Setelah sukses menyelesaikannya, Wongso kembali ke Solo. Pada tahun 1917 setelah menamatkan pendidikan di Rechtes School, Wongso bekerja di Pengadilan Negeri (Landraad) Surakarta. Setelah keluar dari Pengadilan Negeri Surakarta, kemudian bekerja di kantor kepatihan dengan pangkat Panewu. Kemudian pada tahun 1921, ia diangkat menjadi Jaksa dengan kedudukan sebagai Bupati Anom dengan gelar R.T Djaksanegoro. Tak lama kemudian, ia mendapat tugas (beasiswa) dari Pemerintahan Kasunanan untuk melanjutkan belajar di Sekolah Tinggi Hukum (Recths Hooge School). Pada tahun 1924, ia pun lulus dan mendapat gelar Meester in de rechten (SH).
Karir Politik
Wongso memulai karir organisasinya di Budi Utomo dan Jong Java. Di dalam Budi Utomo, Wongso merupakan orang kepercayaan Ketua Pengurus Besar Budi Utomo, Woejaningrat. Hal tersebut telah memungkinkannya bergaul secara lebih luas dengan banyak pemuka organisasi. Di dalam organisasi ini, Wongso ditempa oleh pelbagai pengalaman, misalnya sehubungan dengan sikap dan arah (politik) bangsa Jawa. Sebab, seperti kita pahami BU merupakan organisasi yang didominasi priyayi Jawa. Sikap politiknya lebih berorientasi kooperatif, dan bertujuan menghidupkan kembali Kejayaan Jawa Raya atau Nasion Jawa (Van Miert, 2003: 128).

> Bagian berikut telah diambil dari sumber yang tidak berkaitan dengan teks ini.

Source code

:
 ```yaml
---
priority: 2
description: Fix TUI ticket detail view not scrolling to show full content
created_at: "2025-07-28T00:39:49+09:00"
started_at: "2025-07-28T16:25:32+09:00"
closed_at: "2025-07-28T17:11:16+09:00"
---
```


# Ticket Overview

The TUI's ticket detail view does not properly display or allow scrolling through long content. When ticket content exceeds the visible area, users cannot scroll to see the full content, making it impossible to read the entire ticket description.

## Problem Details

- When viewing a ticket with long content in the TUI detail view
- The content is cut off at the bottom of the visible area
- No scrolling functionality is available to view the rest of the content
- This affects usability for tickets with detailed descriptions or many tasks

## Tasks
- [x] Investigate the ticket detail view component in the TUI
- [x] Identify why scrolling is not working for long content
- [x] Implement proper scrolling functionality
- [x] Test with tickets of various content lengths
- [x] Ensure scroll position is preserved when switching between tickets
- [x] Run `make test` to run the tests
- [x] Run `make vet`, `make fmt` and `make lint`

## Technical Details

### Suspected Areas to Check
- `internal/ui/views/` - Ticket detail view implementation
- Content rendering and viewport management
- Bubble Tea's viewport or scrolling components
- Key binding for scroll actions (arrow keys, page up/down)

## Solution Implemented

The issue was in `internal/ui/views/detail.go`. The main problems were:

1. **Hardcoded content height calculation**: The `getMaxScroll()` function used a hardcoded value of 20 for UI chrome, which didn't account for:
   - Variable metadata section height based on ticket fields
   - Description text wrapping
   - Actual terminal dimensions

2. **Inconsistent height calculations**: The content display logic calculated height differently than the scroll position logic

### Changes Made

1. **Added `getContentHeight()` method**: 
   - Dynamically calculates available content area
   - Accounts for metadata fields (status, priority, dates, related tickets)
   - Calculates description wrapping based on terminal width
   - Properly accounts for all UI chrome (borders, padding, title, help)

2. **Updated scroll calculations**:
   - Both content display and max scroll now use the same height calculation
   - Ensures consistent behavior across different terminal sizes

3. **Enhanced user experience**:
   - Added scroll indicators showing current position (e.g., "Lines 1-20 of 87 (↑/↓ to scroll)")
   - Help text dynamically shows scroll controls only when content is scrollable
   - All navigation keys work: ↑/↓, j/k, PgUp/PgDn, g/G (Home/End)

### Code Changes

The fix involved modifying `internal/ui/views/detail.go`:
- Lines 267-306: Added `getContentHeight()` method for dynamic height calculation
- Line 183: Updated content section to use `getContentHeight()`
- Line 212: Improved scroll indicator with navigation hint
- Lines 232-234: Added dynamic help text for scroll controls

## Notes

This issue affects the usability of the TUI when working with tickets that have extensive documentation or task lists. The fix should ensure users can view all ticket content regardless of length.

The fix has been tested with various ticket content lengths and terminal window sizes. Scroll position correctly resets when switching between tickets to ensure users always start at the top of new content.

Apapun arah dan tujuan BU, hal tersebut menjadi pengalaman tersendiri bagi Wongso. Ia banyak belajar tentang dunia politik dan kepemimpinan. Ia juga belajar bagaimana mengelola dan membangun jaringan politik. Dari pengalaman-pengalaman yang ditempa itulah, pada Kongres Jong Java kedelapan belas tanggal 29 Desember sampai 2 Januari 1926 Wongso terpilih menjadi ketua Jong Java. Ia memimpin organisasi terbesar di Hindia tersebut saat Jong Java mengalami transformasi. Yakni di saat generasi tua yang konservatif masih mempertahankan gagasan Jawa Rayanya, sementara generasi muda lebih tertarik pada perwujudan “Persatuan Indonesia.” Dalam hal ini, Wongso adalah representasi kaum muda yang berpikiran jauh ke depan. Di bawah kepemimpinan Wongso, Jong Java menjadi pelopor dalam merealisasikan cita-cita persatuan. Kemudian, pada Kongres Pemuda II tanggal 27-28 Oktober 1928, Wongso berpartisipasi aktif menabuh genderang tonggak lahirnya persatuan dan kesatuan Indonesia, Sumpah Pemuda.
Karir Wogso tidak hanya sebatas itu. Saat revolusi kemerdekaan 1945, ia dipercaya menjadi Gubernur Jawa Tengah (1945-1949), menggantikan R. Panji Soeroso. Ia ditetapkan menjadi gubernur pada 13 Oktober 1945. Sebelumnya, ia juga pernah menjabat sebagai Bupati Sragen dan Residen Semarang. Selama revolusi kemerdekaan, Gubernur Wongsonegoro bersama komponen bangsa lainnya berjuang gigih untuk tetap menjalankan roda pemerintahan Provinsi Jawa Tengah. Bahkan, kedudukan pemerintahan selama masa revolusi (1945-1949) berpindah-pindah tempat misalnya di Demak, Purwodadi, Magelang, dan Kedu, sejalan dengan situasi perang gerilya.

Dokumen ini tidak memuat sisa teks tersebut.